> [WHAT THE EXERCISE ASKS]: Extract from the listing each line in which the word "including" appears.

> [DATA FOR REVIEW]:
________________________________________
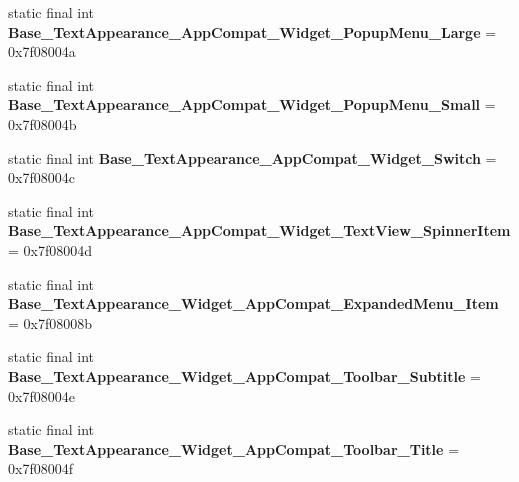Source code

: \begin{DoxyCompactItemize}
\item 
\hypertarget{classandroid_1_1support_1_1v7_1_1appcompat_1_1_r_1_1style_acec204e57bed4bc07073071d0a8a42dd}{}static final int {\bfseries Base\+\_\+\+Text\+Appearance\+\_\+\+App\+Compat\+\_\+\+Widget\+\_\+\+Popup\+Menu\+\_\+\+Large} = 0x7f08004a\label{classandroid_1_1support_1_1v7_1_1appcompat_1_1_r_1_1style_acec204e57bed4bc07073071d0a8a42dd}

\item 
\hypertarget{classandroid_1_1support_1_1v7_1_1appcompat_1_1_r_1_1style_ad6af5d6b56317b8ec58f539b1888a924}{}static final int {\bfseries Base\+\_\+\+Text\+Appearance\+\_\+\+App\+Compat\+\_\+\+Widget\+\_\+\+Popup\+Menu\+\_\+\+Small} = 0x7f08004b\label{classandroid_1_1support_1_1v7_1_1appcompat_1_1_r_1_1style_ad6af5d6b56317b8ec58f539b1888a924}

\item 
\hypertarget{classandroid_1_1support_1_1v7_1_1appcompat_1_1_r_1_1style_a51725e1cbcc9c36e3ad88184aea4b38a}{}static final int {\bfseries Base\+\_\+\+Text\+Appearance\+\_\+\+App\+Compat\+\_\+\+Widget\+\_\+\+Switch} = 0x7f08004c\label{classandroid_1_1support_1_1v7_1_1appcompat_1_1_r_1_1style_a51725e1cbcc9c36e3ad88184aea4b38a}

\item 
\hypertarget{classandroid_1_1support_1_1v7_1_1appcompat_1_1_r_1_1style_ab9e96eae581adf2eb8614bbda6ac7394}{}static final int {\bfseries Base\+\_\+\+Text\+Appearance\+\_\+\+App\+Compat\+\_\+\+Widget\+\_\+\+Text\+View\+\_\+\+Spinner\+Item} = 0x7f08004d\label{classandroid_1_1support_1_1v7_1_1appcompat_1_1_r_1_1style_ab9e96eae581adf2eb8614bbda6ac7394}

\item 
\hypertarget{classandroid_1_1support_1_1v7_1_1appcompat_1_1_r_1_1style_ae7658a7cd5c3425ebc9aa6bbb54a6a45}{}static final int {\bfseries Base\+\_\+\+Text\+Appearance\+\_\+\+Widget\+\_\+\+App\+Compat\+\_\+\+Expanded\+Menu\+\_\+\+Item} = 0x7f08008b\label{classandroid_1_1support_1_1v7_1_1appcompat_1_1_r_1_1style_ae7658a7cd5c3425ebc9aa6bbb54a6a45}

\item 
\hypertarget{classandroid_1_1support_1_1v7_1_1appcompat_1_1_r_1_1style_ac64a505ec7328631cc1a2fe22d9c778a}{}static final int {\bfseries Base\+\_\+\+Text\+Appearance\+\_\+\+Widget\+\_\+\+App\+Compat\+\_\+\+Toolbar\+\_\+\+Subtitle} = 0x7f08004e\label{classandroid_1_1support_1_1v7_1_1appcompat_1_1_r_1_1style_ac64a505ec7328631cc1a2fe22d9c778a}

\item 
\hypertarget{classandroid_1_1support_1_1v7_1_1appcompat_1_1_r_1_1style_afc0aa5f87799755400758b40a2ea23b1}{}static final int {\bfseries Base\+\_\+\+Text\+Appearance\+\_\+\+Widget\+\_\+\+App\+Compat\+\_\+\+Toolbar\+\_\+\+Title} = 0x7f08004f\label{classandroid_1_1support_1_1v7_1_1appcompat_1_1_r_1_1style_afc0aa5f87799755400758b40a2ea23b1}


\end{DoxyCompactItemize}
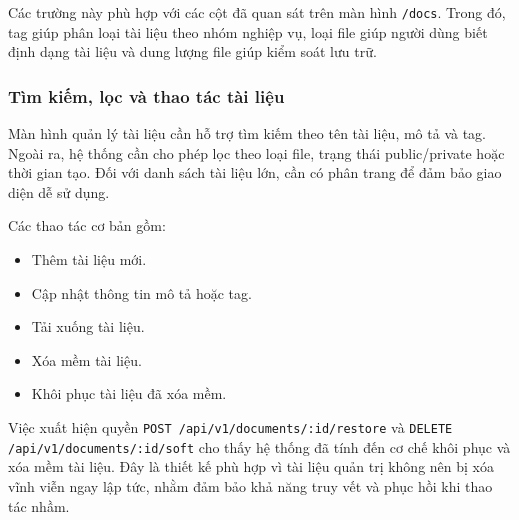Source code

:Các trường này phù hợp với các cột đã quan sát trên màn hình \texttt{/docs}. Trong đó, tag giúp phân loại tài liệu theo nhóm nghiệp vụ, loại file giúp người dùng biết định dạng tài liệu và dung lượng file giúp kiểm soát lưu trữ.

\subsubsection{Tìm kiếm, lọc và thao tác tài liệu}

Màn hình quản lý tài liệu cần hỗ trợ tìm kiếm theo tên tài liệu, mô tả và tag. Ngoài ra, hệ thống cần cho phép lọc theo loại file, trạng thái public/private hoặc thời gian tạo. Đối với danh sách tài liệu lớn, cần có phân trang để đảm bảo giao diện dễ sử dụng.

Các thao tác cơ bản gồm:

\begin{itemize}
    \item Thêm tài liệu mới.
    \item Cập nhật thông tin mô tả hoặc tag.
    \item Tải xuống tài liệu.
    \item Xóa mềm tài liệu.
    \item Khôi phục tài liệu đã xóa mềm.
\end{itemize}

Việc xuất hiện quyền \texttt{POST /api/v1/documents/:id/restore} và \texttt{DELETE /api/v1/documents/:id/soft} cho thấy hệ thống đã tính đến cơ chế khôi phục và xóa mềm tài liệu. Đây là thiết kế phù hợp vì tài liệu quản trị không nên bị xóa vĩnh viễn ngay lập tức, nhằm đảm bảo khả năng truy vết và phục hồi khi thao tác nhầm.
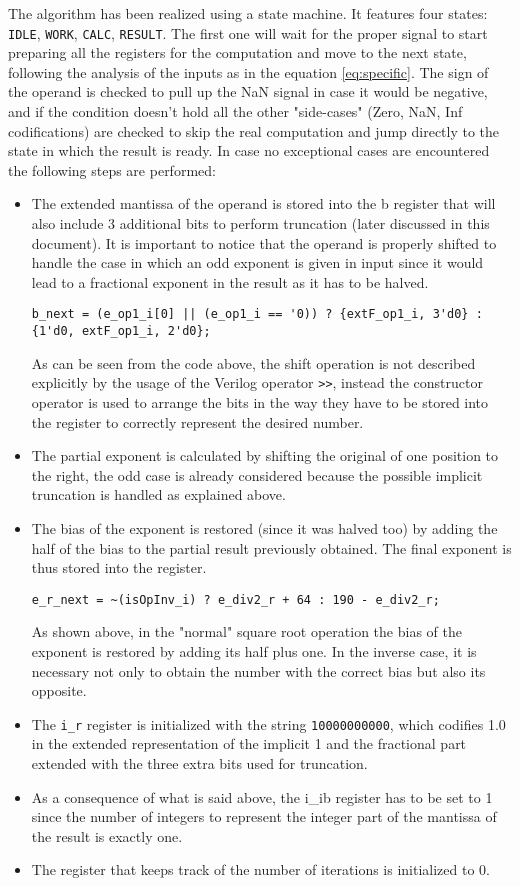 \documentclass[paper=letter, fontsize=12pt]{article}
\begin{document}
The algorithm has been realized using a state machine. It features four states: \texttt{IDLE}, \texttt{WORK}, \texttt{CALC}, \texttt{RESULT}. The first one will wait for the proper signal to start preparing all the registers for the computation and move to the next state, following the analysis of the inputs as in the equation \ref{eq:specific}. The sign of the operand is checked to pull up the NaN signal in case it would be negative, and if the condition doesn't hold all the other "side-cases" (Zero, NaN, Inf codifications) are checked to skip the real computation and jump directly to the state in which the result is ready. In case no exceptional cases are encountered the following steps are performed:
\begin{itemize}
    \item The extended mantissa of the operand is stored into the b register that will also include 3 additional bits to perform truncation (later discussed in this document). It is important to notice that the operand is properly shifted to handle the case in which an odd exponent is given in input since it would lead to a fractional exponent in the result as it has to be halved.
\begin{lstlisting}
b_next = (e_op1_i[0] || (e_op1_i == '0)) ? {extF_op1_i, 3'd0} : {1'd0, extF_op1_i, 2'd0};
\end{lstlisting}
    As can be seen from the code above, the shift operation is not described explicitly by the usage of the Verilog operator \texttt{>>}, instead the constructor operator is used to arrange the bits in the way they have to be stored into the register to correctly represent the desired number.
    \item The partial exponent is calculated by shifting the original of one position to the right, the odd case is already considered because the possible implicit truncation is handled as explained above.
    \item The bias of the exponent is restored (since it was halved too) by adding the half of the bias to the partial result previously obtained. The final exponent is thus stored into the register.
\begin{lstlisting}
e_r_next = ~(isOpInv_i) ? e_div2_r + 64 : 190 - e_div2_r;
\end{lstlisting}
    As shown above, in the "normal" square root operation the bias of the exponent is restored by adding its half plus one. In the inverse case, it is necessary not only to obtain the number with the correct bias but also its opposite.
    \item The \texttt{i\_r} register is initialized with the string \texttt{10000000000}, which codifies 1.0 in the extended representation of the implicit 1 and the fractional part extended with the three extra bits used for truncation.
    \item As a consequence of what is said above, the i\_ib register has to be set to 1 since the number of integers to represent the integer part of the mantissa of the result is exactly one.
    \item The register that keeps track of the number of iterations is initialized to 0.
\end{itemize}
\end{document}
________________________________________
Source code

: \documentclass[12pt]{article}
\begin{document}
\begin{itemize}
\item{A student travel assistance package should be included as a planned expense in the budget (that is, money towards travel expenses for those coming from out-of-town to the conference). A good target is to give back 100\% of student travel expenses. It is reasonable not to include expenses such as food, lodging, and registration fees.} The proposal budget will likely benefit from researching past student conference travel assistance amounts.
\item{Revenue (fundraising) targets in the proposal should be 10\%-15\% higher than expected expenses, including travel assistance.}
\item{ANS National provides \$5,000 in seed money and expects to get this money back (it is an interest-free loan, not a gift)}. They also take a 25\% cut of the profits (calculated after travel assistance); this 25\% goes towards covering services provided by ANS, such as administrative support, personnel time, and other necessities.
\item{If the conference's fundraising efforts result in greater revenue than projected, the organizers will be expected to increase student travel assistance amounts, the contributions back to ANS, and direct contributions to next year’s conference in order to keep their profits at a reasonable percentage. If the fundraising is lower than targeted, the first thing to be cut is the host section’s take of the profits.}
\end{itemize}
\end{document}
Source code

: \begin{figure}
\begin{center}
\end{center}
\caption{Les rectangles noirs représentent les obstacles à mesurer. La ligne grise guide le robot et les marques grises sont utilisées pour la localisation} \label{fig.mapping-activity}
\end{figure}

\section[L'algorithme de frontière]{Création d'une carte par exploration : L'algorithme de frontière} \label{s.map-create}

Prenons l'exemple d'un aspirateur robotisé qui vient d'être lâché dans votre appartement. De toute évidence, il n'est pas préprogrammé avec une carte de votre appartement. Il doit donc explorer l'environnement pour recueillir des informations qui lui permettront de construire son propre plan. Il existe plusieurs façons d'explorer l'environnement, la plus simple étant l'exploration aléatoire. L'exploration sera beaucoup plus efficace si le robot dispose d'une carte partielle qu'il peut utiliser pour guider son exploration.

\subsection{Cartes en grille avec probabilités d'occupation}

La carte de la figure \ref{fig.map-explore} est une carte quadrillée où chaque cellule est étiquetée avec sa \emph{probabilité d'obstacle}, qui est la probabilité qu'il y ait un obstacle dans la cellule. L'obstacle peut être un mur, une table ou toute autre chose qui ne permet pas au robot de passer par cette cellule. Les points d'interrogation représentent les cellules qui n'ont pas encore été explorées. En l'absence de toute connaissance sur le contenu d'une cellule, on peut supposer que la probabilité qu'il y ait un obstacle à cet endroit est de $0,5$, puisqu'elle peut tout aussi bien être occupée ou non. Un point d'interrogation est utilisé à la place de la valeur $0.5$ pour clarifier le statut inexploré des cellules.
________________________________________
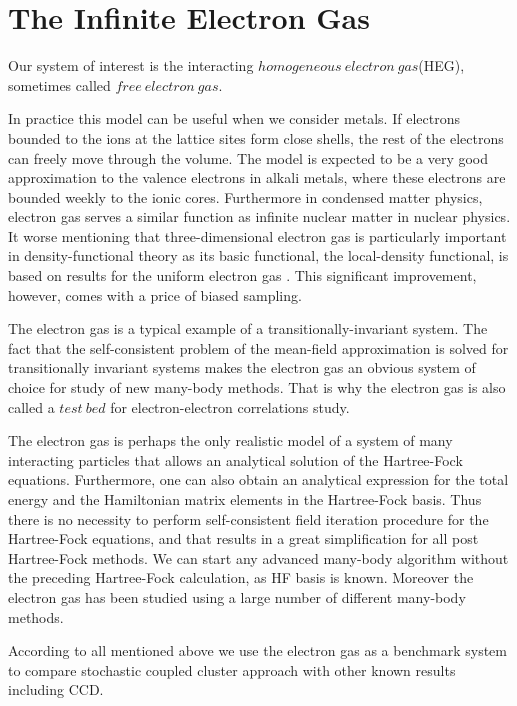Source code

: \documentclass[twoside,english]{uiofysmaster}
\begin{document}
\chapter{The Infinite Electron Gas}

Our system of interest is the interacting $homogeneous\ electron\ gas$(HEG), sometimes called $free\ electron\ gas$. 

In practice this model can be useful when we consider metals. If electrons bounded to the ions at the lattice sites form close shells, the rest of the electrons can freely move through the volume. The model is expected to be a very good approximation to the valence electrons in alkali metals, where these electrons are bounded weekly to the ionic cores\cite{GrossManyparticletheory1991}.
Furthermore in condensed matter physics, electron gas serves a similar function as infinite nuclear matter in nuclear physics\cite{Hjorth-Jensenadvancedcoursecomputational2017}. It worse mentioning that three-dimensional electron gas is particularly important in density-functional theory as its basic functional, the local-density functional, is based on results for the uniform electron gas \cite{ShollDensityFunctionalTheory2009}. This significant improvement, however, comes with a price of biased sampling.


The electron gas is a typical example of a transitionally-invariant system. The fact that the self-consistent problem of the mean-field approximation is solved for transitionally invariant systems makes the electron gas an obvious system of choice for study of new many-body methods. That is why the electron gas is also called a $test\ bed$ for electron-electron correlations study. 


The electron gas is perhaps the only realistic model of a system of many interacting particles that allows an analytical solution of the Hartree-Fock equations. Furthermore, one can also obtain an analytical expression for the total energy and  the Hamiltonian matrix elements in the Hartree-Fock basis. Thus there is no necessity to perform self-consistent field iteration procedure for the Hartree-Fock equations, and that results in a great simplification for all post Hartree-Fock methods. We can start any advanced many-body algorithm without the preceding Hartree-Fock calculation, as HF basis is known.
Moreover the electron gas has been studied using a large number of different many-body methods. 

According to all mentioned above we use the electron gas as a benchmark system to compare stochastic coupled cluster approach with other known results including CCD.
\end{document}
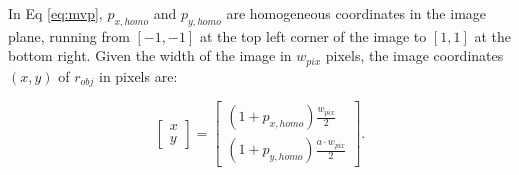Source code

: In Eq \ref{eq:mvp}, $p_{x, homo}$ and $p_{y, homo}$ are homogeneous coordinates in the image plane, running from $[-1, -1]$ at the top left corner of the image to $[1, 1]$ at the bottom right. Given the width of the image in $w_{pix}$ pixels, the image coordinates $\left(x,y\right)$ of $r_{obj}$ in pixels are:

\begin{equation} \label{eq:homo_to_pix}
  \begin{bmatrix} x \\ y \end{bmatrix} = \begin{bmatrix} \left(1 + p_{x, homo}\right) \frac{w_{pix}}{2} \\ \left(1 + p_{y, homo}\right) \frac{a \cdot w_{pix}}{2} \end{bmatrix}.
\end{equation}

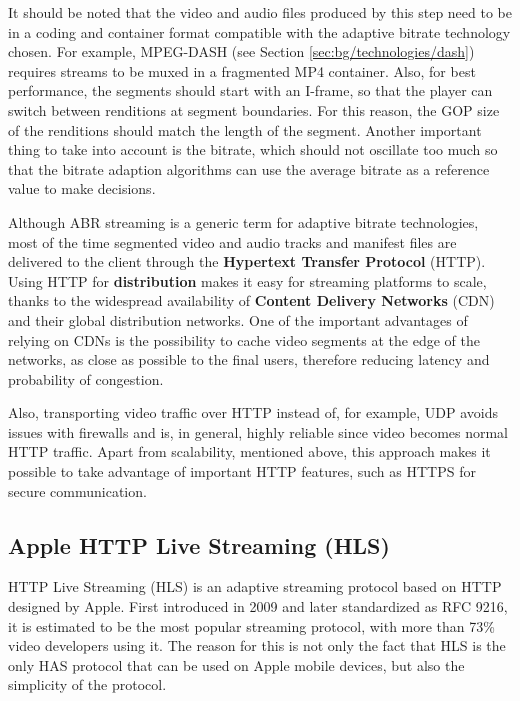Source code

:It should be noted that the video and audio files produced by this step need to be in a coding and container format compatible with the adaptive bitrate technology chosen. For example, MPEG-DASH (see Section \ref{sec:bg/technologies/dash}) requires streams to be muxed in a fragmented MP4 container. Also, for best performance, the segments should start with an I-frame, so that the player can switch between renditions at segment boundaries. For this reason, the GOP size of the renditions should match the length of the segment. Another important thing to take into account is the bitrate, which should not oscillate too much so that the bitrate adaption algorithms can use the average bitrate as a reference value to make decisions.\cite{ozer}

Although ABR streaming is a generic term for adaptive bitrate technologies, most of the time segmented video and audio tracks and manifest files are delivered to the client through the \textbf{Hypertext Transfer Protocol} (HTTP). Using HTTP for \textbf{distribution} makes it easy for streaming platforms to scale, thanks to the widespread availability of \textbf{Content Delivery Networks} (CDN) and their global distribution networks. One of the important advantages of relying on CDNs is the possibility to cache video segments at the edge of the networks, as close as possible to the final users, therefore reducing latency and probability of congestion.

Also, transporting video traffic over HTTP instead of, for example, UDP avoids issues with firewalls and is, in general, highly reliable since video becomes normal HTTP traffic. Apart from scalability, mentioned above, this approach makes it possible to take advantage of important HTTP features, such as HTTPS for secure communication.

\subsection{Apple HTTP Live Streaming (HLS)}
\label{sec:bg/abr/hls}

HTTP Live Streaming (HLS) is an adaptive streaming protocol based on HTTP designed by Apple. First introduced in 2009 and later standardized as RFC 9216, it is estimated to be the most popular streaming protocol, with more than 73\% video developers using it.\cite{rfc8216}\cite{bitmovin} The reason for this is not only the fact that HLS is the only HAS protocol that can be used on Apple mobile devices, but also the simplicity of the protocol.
________________________________________
> [SOLUTION TO THE PROBLEM]:
\item{Revenue (fundraising) targets in the proposal should be 10\%-15\% higher than expected expenses, including travel assistance.}
According to all mentioned above we use the electron gas as a benchmark system to compare stochastic coupled cluster approach with other known results including CCD.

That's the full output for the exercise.